A meta e o Coelhinho da Páscoa
Economia

A meta e o Coelhinho da Páscoa


O debate sobre a possível (mas não adotada) redução da meta de inflação para 2009, mantida ontem em 4,5%, teve ao menos um mérito: mostrou que ainda há economistas no mundo que acreditam ser possível acelerar o crescimento à custa de inflação mais alta (ou, de forma equivalente, que perseguir inflação mais baixa implica menos crescimento). Tal feito só será superado quando antropólogos localizarem a tribo há muito perdida que ainda idolatra o Coelhinho da Páscoa, mas acho que, por enquanto, uma bizarrice só é suficiente.

Desde o trabalho de Milton Friedman e Edmund Phelps na década de 60 é sabido que uma inflação mais elevada só se transforma em crescimento adicional caso surpreenda os agentes econômicos. Só neste caso o salário real cairia, estimulando a demanda por trabalho e a expansão do emprego e produto. Por outro lado, se a aceleração da inflação já for esperada, os salários nominais se ajustarão a tal expectativa; desta maneira, no momento que a inflação mais alta se materializar não haverá qualquer efeito sobre os salários reais e, portanto, nenhuma expansão do emprego ou do produto.

Como nada é menos surpreendente que a inflação anunciada, a meta de inflação não deveria ter qualquer efeito sobre o nível de produto, seja ela mais alta ou mais baixa, desde que os agentes creiam que a inflação observada oscile, de fato, em torno da meta.

Isto dito, cabe aqui um reparo nos casos em que a credibilidade do BC é imperfeita. Se os agentes acreditarem, por exemplo, que a inflação ficará acima da meta, o BC terá que fazer um esforço adicional para convencê-los do contrário.
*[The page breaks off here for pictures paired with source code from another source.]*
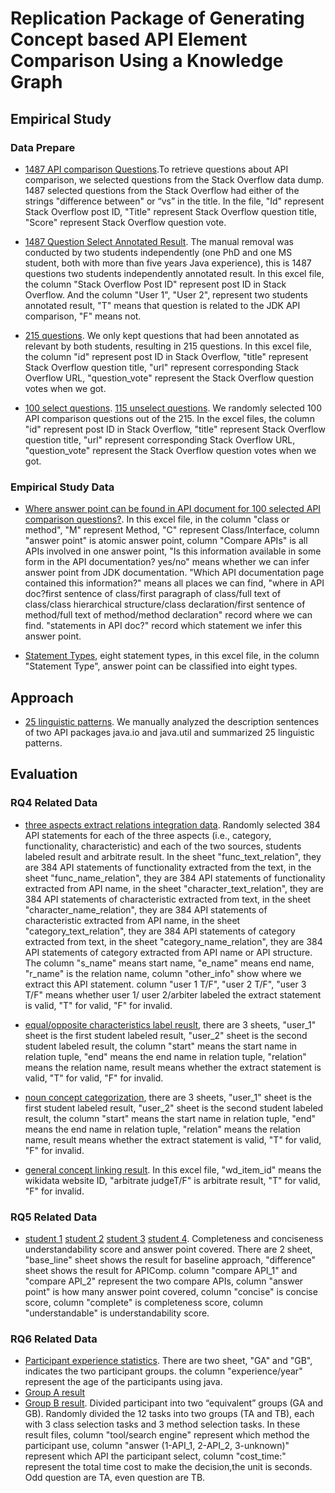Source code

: # Replication Package of Generating Concept based API Element Comparison Using a Knowledge Graph

## Empirical Study

### Data Prepare

- [1487 API comparison Questions](https://github.com/APIComparison/FSE2020APIComp.github.io/blob/master/question_select/1487_all_questions.xlsx).To retrieve questions about API comparison, we selected questions from the Stack Overflow data dump. 1487 selected questions from the Stack Overflow had either of the strings "difference between" or “vs” in the title. In the file, "Id" represent Stack Overflow post ID, "Title" represent Stack Overflow question title, "Score" represent Stack Overflow question vote.


- [1487 Question Select Annotated Result](https://github.com/APIComparison/FSE2020APIComp.github.io/blob/master/question_select/1487_Question_Select_annotated_result.xlsx). The manual removal was conducted by two students independently (one PhD and one MS student, both with more than five years Java experience), this is 1487 questions two students independently annotated result. In this excel file, the column "Stack Overflow Post ID" represent post ID in Stack Overflow. And the column "User 1", "User 2", represent two students annotated result, "T" means that question is related to the JDK API comparison, "F" means not.

- [215 questions](https://github.com/APIComparison/FSE2020APIComp.github.io/blob/master/question_select/215_questions.xlsx). We only kept questions that had been annotated as relevant by both students, resulting in 215 questions. In this excel file, the column "id" represent post ID in Stack Overflow, "title" represent Stack Overflow question title, "url" represent corresponding Stack Overflow URL, "question_vote" represent the Stack Overflow question votes when we got.

- [100 select questions](https://github.com/APIComparison/FSE2020APIComp.github.io/blob/master/question_select/100_select_question.xlsx). [115 unselect questions](https://github.com/APIComparison/FSE2020APIComp.github.io/blob/master/question_select/115_unselect_question.xlsx). We randomly selected 100 API comparison questions out of the 215. In the excel files, the column "id" represent post ID in Stack Overflow, "title" represent Stack Overflow question title, "url" represent corresponding Stack Overflow URL, "question_vote" represent the Stack Overflow question votes when we got.


### Empirical Study Data

- [Where answer point can be found in API document for 100 selected API comparison questions?](https://github.com/APIComparison/FSE2020APIComp.github.io/blob/master/question_select/answer_point.xlsx). In this excel file, in the column "class or method", "M" represent Method, "C" represent Class/Interface, column "answer point" is atomic answer point, column "Compare APIs" is all APIs involved in one answer point, "Is this information available in some form in the API documentation? yes/no" means whether we can infer answer point from JDK documentation. "Which API documentation page contained this information?" means all places we can find, "where in API doc?first sentence of class/first paragraph of class/full text of class/class hierarchical structure/class declaration/first sentence of method/full text of method/method declaration" record where we can find. "statements in API doc?" record which statement we infer this answer point.


- [Statement Types](https://github.com/APIComparison/FSE2020APIComp.github.io/blob/master/question_select/classification_of_knowledge_types.xlsx), eight statement types, in this excel file, in the column "Statement Type", answer point can be classified into eight types.


## Approach

- [25 linguistic patterns](https://github.com/APIComparison/FSE2020APIComp.github.io/blob/master/template/template.md). We manually analyzed the description sentences of two API packages java.io and java.util and summarized 25 linguistic patterns.

## Evaluation
### RQ4 Related Data
- [three aspects extract relations integration data](https://github.com/APIComparison/FSE2020APIComp.github.io/blob/master/RQ1/extract_relations_Integration.xlsx). Randomly selected 384 API statements for each of the three aspects (i.e., category, functionality, characteristic) and each of the two sources, students labeled result and arbitrate result. In the sheet "func_text_relation", they are 384 API statements of functionality extracted from the text, in the sheet "func_name_relation", they are 384 API statements of functionality extracted from API name, in the sheet "character_text_relation", they are 384 API statements of characteristic extracted from text, in the sheet "character_name_relation", they are 384 API statements of characteristic extracted from API name, in the sheet "category_text_relation", they are 384 API statements of category extracted from text, in the sheet "category_name_relation", they are 384 API statements of category extracted from API name or API structure. The column "s_name" means start name, "e_name" means end name, "r_name" is the relation name, column "other_info" show where we extract this API statement. column "user 1 T/F", "user 2 T/F", "user 3 T/F" means whether user 1/ user 2/arbiter labeled the extract statement is valid, "T" for valid, "F" for invalid.  

- [equal/opposite characteristics label reuslt](https://github.com/APIComparison/FSE2020APIComp.github.io/blob/master/RQ1/384_synonyms_antonym_arbitrate.xlsx), there are 3 sheets, "user_1" sheet is the first student labeled result, "user_2" sheet is the second student labeled result, the column "start" means the start name in relation tuple, "end" means the end name in relation tuple, "relation" means the relation name, result means whether the extract statement is valid, "T" for valid, "F" for invalid.  

- [noun concept categorization](https://github.com/APIComparison/FSE2020APIComp.github.io/blob/master/RQ1/384_np_suffix_prefix_with_arbitrate.xlsx), there are 3 sheets, "user_1" sheet is the first student labeled result, "user_2" sheet is the second student labeled result, the column "start" means the start name in relation tuple, "end" means the end name in relation tuple, "relation" means the relation name, result means whether the extract statement is valid, "T" for valid, "F" for invalid.


- [general concept linking result](https://github.com/APIComparison/FSE2020APIComp.github.io/blob/master/RQ1/384_random_select_wikidata.xlsx). In this excel file, "wd_item_id" means the wikidata website ID, "arbitrate judgeT/F" is arbitrate result, "T" for valid, "F" for invalid.  

### RQ5 Related Data
- [student 1](https://github.com/APIComparison/FSE2020APIComp.github.io/blob/master/RQ2/rq_2_1.xlsx) [student 2](https://github.com/APIComparison/FSE2020APIComp.github.io/blob/master/RQ2/rq_2_2.xlsx) [student 3](https://github.com/APIComparison/FSE2020APIComp.github.io/blob/master/RQ2/rq_2_3.xlsx) [student 4](https://github.com/APIComparison/FSE2020APIComp.github.io/blob/master/RQ2/rq_2_4.xlsx). Completeness and conciseness understandability score and answer point covered. There are 2 sheet, "base_line" sheet shows the result for baseline approach, "difference" sheet shows the result for APIComp. column "compare API_1" and "compare API_2" represent the two compare APIs, column "answer point" is how many answer point covered, column "concise" is concise score, column "complete" is completeness score, column "understandable" is understandability score.


### RQ6 Related Data
- [Participant experience statistics](https://github.com/APIComparison/FSE2020APIComp.github.io/blob/master/RQ3/experience.xlsx). There are two sheet, "GA" and "GB", indicates the two participant groups. the column "experience/year" represent the age of the participants using java.
- [Group A result](https://github.com/APIComparison/FSE2020APIComp.github.io/blob/master/RQ3/result/GA/) 
- [Group B result](https://github.com/APIComparison/FSE2020APIComp.github.io/blob/master/RQ3/result/GB/). Divided participant into two “equivalent” groups (GA and GB). Randomly divided the 12 tasks into two groups (TA and TB), each with 3 class selection tasks and 3 method selection tasks. In these result files, column "tool/search engine" represent which method the participant use, column "answer (1-API_1,  2-API_2, 3-unknown)" represent which API the participant select, column "cost_time:" represent the total time cost to make the decision,the unit is seconds. Odd question are TA, even question are TB.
Neste caso muito provavelmente o produto ficará abaixo do seu potencial por algum tempo, até que as expectativas se ajustem à meta, ou seja, que o BC estabeleça a credibilidade do seu compromisso com a meta de inflação. Assim, mesmo que a inflação não tenha efeitos persistentes sobre o crescimento, é possível que durante o período de desinflação haja algum custo em termos de produto, que desaparece à medida que o controle inflacionário se cristaliza.

No Brasil esta etapa foi finalmente ultrapassada. Depois de uma fase em que as expectativas de inflação superavam a meta, o BC conseguiu trazê-las para patamares próximos a 4%. Tal desenvolvimento implica duas razões para crer que uma redução da meta hoje para este nível não traria sequer os custos de curto prazo acima mencionados.

O primeiro, razoavelmente óbvio, refere-se às expectativas já estarem em 4%, ou seja, não há necessidade de desinflação adicional. Além disto, num nível mais profundo, a reputação do BC mudou: mesmo que as expectativas hoje não estivessem neste nível, o anúncio de uma meta mais baixa cuidaria de alinhá-las. Em ambos os casos o custos associados à redução da inflação, se houvessem, seriam pequenos em troca de uma taxa de inflação mais próxima à de nossos principais parceiros.

Não há, pois, motivos reais para termos perdido mais uma oportunidade no longo processo de convergência da economia brasileira à normalidade. O único – e, infelizmente, aparentemente intransponível – obstáculo é a crença antiquada na oposição entre inflação e crescimento, já demonstrada inexistente, seja na teoria econômica, seja na experiência dos bancos centrais ao redor do mundo. Depois disto, só nos resta saudar o Coelhinho da Páscoa.